START Records for this task

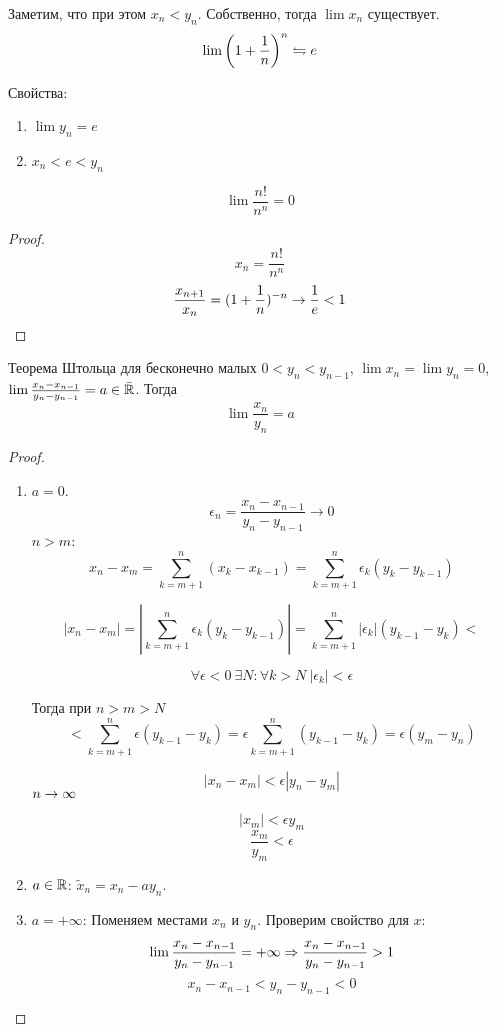 Заметим, что при этом $x_n < y_n$. Собственно, тогда $\lim x_n$ существует.
$$\lim \left(1+\frac1n\right)^n \leftrightharpoons e$$

Свойства:
\begin{enumerate}
\item $\lim y_n = e$
\item $x_n < e < y_n$
\end{enumerate}

\begin{conseq}
$$\lim \frac{n!}{n^n} = 0$$
\end{conseq}
\begin{proof}
$$x_n = \frac{n!}{n^n}$$
$$\frac{x_{n+1}}{x_n} = (1+\frac1n)^{-n} \rightarrow \frac1e < 1$$
\end{proof}

\begin{theorem}{Теорема Штольца для бесконечно малых}
$0<y_n<y_{n-1}$, $\lim x_n = \lim y_n = 0$, $\lim \frac{x_n-x_{n-1}}{y_n-y_{n-1}} = a \in \bar{\mathbb{R}}$.
Тогда 
$$\lim \frac{x_n}{y_n} = a$$
\end{theorem}
\begin{proof}
\begin{enumerate}
\item $a = 0$.
$$\epsilon_n = \frac{x_n - x_{n - 1}}{y_n - y_{n - 1}} \to 0$$
$n > m$:
$$x_n - x_m = \sum_{k = m + 1}^{n}(x_k - x_{k - 1}) = \sum_{k = m + 1}^{n}\epsilon_k(y_k - y_{k - 1})$$

$$|x_n - x_m| = \left|\sum_{k = m + 1}^{n}\epsilon_k(y_k - y_{k - 1})\right| = \sum_{k = m + 1}^{n} |\epsilon_k|(y_{k-1} - y_k) < $$

$$\forall \epsilon < 0\: \exists N\colon \forall k > N\: |\epsilon_k| < \epsilon$$

Тогда при $n > m > N$
$$< \sum^{n}_{k = m + 1}\epsilon(y_{k - 1} - y_k) = \epsilon\sum_{k = m + 1}^{n}(y_{k - 1} - y_k) = \epsilon(y_m - y_n)$$

$$|x_n - x_m| < \epsilon|y_n - y_m|$$
$n \rightarrow \infty$

$$|x_m| < \epsilon y_m$$
$$\frac{x_m}{y_m} < \epsilon$$

\item $a \in \mathbb{R}$: $\tilde x_n = x_n - a y_n$.
\item $a = +\infty$: Поменяем местами $x_n$ и $y_n$. Проверим свойство для $x$:
$$\lim \frac{x_n - x_{n-1}}{y_n - y_{n-1}} = +\infty \Rightarrow \frac{x_n - x_{n-1}}{y_n - y_{n-1}} > 1$$
$$x_n - x_{n-1} < y_n - y_{n-1} < 0$$
\end{enumerate}
\end{proof}

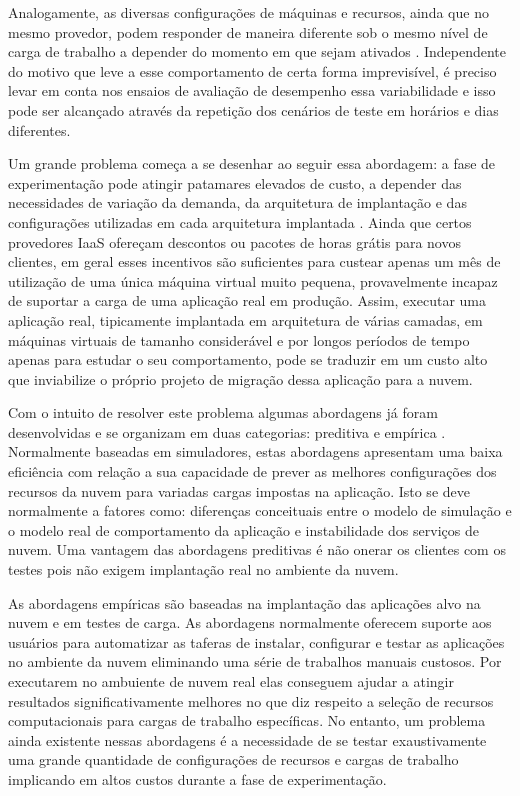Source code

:Analogamente, as diversas configurações de máquinas e recursos, ainda que no mesmo 
provedor, podem responder de maneira diferente sob o mesmo nível de carga de 
trabalho a depender do momento em que sejam ativados \cite{cunha2011investigating, 
iosup2011performance, jayasinghe2011variations}. Independente do motivo que leve 
a esse comportamento de certa forma imprevisível, é preciso levar em conta nos 
ensaios de avaliação de desempenho essa variabilidade e isso pode ser alcançado 
através da repetição dos cenários de teste em horários e dias diferentes.

Um grande problema começa a se desenhar ao seguir essa abordagem: a fase de
experimentação pode atingir patamares elevados de custo, a depender das
necessidades de variação da demanda, da arquitetura de implantação e das 
configurações utilizadas em cada arquitetura implantada \cite{silva2013cloudbench}. 
Ainda que certos provedores IaaS ofereçam descontos ou pacotes de horas grátis 
para novos clientes, em geral esses incentivos são suficientes para custear apenas 
um mês de utilização de uma única máquina virtual muito pequena, provavelmente 
incapaz de suportar a carga de uma aplicação real em produção. Assim, executar 
uma aplicação real, tipicamente implantada em arquitetura de várias camadas, em 
máquinas virtuais de tamanho considerável e por longos períodos de tempo apenas 
para estudar o seu comportamento, pode se traduzir em um custo alto que inviabilize 
o próprio projeto de migração dessa aplicação para a nuvem. 

Com o intuito de resolver este problema algumas abordagens já
foram desenvolvidas e se organizam em duas categorias: preditiva \cite{cloudharmony,
malkowski2010cloudxplor, fittkau2012cdosim, li2011cloudprophet} e empírica 
\cite{jayasinghe2012, silva2013cloudbench, cunhacloud, scheuner2014cloud}.
Normalmente baseadas em simuladores, estas abordagens apresentam uma baixa
eficiência \cite{XXXXXXXXXXXXXX} com relação a sua capacidade de prever as
melhores configurações dos recursos da nuvem para variadas cargas impostas na 
aplicação. Isto se deve normalmente a fatores como: diferenças conceituais entre 
o modelo de simulação e o modelo real de comportamento da aplicação e instabilidade 
dos serviços de nuvem. Uma vantagem das abordagens preditivas é não onerar os 
clientes com os testes pois não exigem implantação real no ambiente da nuvem.

As abordagens empíricas são baseadas na implantação das aplicações alvo na nuvem 
e em testes de carga. As abordagens normalmente oferecem suporte aos usuários
para automatizar as taferas de instalar, configurar e testar as aplicações no
ambiente da nuvem eliminando uma série de trabalhos manuais custosos. Por
executarem no ambuiente de nuvem real elas conseguem ajudar a atingir resultados
significativamente melhores no que diz respeito a seleção de recursos
computacionais para cargas de trabalho específicas. No entanto, um problema ainda 
existente nessas abordagens é a necessidade de se testar exaustivamente uma grande 
quantidade de configurações de recursos e cargas de trabalho implicando em altos 
custos durante a fase de experimentação.

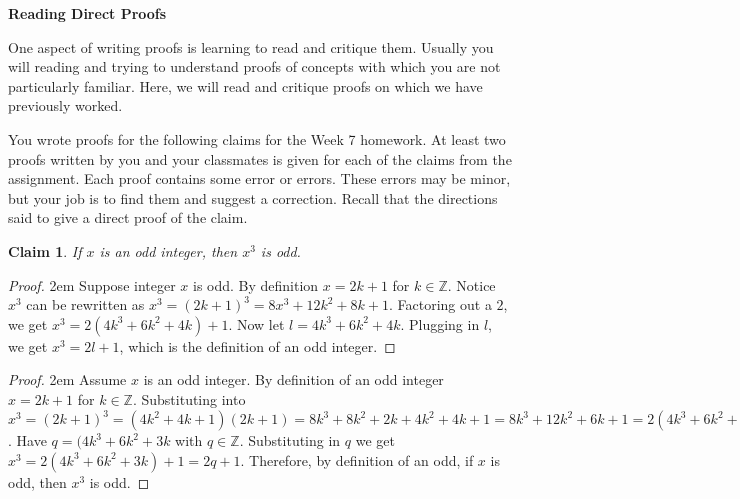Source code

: \documentclass[12 pt]{article}
\newcommand{\Z}{\mathbb{Z}}
\theoremstyle{definition}
\theoremstyle{plain}
\theoremstyle{mytheorem}
\newtheorem{claim}{Claim}
\theoremstyle{myexample}
\theoremstyle{mydefinition}
\begin{document}
\begin{center}
\textbf{Reading Direct Proofs}
\end{center}

One aspect of writing proofs is learning to read and critique them.  Usually you will reading and trying to understand proofs of concepts with which you are not particularly familiar.  Here, we will read and critique proofs on which we have previously worked.

\begin{center}
\end{center}

\noindent You wrote proofs for the following claims for the Week 7 homework.  At least two proofs written by you and your classmates is given for each of the claims from the assignment.  Each proof contains some error or errors.  These errors may be minor, but your job is to find them and suggest a correction.  Recall that the directions said to give a direct proof of the claim.

 \begin{claim}  If $x$ is an odd integer, then $x^3$ is odd.
\end{claim}
\vspace{-.3in}
\begin{proof} \openup 2em {Suppose integer $x$ is odd.  By definition $x=2k+1$ for $k \in \Z$.  Notice $x^3$ can be rewritten as $x^3=(2k+1)^3=8x^3+12k^2+8k+1$.  Factoring out a $2$, we get $x^3 = 2(4k^3+6k^2+4k)+1.$  Now let $l=4k^3+6k^2+4k$.  Plugging in $l$, we get $x^3=2l+1$, which is the definition of an odd integer.}
\end{proof}
\begin{center} \underline{\hspace{\textwidth}} \end{center}
\begin{proof} \openup 2em{
Assume $x$ is an odd integer.  By definition of an odd integer $x=2k+1$ for $k \in \Z$.  Substituting into $x^3=(2k+1)^3=(4k^2+4k+1)(2k+1)=8k^3+8k^2+2k+4k^2+4k+1=8k^3+12k^2+6k+1=2(4k^3+6k^2+3k)+1$.  Have $q= (4k^3+6k^2+3k$ with $q \in \Z$.  Substituting in $q$ we get $x^3 = 2(4k^3+6k^2+3k)+1 = 2q+1$.  Therefore, by definition of an odd, if $x$ is odd, then $x^3$ is odd.}
\end{proof}
\end{document}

END Records for this task

▶ [Problem to work on]
Copy the lines above exactly. Start with the line containing "de prever as", end with the line containing "dos serviços de", and include both.

▶ [Solution to this task]
eficiência \cite{XXXXXXXXXXXXXX} com relação a sua capacidade de prever as
melhores configurações dos recursos da nuvem para variadas cargas impostas na 
aplicação. Isto se deve normalmente a fatores como: diferenças conceituais entre 
o modelo de simulação e o modelo real de comportamento da aplicação e instabilidade 
dos serviços de nuvem. Uma vantagem das abordagens preditivas é não onerar os 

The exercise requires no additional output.